◆ **Exercise objective**: Your reply should be a single number, the count of lines in the records that contain "Hyperbole".

◆ **Plain-text document sources**:
################

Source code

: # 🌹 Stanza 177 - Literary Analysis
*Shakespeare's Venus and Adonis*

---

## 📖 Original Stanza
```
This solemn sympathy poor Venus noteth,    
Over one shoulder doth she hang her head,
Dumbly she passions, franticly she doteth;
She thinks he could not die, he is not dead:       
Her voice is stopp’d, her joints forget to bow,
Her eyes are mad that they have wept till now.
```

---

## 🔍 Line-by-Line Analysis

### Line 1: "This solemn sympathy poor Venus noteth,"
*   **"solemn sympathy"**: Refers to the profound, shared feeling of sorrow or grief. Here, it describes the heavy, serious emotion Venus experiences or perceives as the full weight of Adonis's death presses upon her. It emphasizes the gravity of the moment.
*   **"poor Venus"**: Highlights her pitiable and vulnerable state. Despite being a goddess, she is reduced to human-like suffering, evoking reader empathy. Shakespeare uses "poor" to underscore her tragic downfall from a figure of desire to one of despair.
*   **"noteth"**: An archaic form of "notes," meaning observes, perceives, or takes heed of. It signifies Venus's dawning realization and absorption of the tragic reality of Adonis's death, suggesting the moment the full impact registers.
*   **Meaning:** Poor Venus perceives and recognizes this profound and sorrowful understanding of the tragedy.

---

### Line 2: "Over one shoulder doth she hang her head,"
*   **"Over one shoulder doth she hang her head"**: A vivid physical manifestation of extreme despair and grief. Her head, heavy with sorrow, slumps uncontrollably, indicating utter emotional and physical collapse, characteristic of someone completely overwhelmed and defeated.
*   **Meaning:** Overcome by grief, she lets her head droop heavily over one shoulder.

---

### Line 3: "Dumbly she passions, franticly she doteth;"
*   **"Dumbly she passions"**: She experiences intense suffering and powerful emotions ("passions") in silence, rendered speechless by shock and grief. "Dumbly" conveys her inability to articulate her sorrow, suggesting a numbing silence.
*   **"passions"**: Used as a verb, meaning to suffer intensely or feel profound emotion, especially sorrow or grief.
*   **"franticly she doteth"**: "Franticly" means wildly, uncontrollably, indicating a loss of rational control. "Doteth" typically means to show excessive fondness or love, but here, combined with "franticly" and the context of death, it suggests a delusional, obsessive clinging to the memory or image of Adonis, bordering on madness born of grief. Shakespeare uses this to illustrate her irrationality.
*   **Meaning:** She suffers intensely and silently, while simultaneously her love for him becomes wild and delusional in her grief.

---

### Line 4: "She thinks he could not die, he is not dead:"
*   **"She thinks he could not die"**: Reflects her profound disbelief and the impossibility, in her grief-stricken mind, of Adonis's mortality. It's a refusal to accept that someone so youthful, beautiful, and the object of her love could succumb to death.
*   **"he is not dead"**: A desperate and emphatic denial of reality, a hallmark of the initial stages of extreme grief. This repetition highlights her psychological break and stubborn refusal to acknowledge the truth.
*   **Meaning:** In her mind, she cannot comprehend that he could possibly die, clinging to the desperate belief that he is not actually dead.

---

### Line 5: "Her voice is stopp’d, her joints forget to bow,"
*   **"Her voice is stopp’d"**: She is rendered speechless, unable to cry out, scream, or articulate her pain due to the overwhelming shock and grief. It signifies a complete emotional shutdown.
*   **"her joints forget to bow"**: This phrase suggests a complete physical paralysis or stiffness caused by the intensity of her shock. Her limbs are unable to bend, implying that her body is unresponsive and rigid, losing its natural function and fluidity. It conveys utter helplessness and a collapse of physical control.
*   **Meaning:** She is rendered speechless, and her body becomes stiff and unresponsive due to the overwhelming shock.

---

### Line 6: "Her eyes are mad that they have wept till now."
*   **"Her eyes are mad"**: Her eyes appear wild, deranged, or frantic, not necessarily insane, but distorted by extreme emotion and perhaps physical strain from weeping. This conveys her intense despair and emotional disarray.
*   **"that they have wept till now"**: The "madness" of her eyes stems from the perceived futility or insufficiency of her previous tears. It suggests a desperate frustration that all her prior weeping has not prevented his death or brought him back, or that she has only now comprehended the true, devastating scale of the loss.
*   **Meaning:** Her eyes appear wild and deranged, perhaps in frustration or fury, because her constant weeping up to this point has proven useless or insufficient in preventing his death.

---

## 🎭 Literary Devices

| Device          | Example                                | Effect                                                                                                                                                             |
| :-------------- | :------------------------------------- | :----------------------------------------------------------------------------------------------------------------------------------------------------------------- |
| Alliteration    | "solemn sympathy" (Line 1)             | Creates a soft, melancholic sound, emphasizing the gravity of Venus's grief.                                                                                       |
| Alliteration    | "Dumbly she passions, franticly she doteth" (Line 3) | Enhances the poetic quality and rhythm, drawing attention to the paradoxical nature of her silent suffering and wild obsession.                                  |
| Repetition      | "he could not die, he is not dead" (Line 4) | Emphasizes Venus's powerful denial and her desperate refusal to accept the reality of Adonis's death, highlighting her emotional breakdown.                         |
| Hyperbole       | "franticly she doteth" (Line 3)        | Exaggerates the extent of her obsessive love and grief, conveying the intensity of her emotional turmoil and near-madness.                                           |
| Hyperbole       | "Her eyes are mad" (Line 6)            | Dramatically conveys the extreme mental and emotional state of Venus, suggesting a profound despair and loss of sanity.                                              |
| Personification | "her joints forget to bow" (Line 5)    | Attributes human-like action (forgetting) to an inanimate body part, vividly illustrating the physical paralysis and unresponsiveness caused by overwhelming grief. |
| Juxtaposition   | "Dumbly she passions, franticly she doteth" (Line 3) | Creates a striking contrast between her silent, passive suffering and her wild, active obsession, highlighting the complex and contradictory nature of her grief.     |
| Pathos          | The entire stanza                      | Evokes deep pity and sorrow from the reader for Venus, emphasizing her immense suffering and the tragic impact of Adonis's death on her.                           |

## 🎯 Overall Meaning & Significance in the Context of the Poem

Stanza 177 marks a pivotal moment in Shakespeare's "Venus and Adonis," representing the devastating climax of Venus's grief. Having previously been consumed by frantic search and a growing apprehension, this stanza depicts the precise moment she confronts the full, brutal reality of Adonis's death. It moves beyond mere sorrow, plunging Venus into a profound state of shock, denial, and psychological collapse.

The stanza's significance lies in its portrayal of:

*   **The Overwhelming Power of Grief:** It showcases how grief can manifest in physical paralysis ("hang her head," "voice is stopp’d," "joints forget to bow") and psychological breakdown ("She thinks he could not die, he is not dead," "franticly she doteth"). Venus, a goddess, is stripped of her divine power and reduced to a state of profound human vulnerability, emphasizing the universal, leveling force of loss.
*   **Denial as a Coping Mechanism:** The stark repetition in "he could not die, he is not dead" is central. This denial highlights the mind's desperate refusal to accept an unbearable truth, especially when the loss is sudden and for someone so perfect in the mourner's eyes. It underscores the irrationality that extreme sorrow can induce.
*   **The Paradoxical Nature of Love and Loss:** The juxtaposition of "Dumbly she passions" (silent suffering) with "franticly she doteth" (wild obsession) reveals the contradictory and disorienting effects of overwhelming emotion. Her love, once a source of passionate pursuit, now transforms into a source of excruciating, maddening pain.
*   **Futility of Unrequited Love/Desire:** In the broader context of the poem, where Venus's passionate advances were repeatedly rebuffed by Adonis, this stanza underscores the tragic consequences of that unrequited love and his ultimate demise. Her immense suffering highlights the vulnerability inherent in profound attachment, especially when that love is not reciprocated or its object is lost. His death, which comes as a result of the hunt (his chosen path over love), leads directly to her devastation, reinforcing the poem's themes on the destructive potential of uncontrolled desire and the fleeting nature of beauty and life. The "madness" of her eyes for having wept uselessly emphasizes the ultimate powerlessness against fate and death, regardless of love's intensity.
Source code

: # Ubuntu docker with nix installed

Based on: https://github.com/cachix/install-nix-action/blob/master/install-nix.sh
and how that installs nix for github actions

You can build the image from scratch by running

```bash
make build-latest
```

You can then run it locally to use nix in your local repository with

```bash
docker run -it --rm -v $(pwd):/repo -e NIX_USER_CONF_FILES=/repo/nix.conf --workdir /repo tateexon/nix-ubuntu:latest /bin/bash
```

################

◆ **Your response**: 2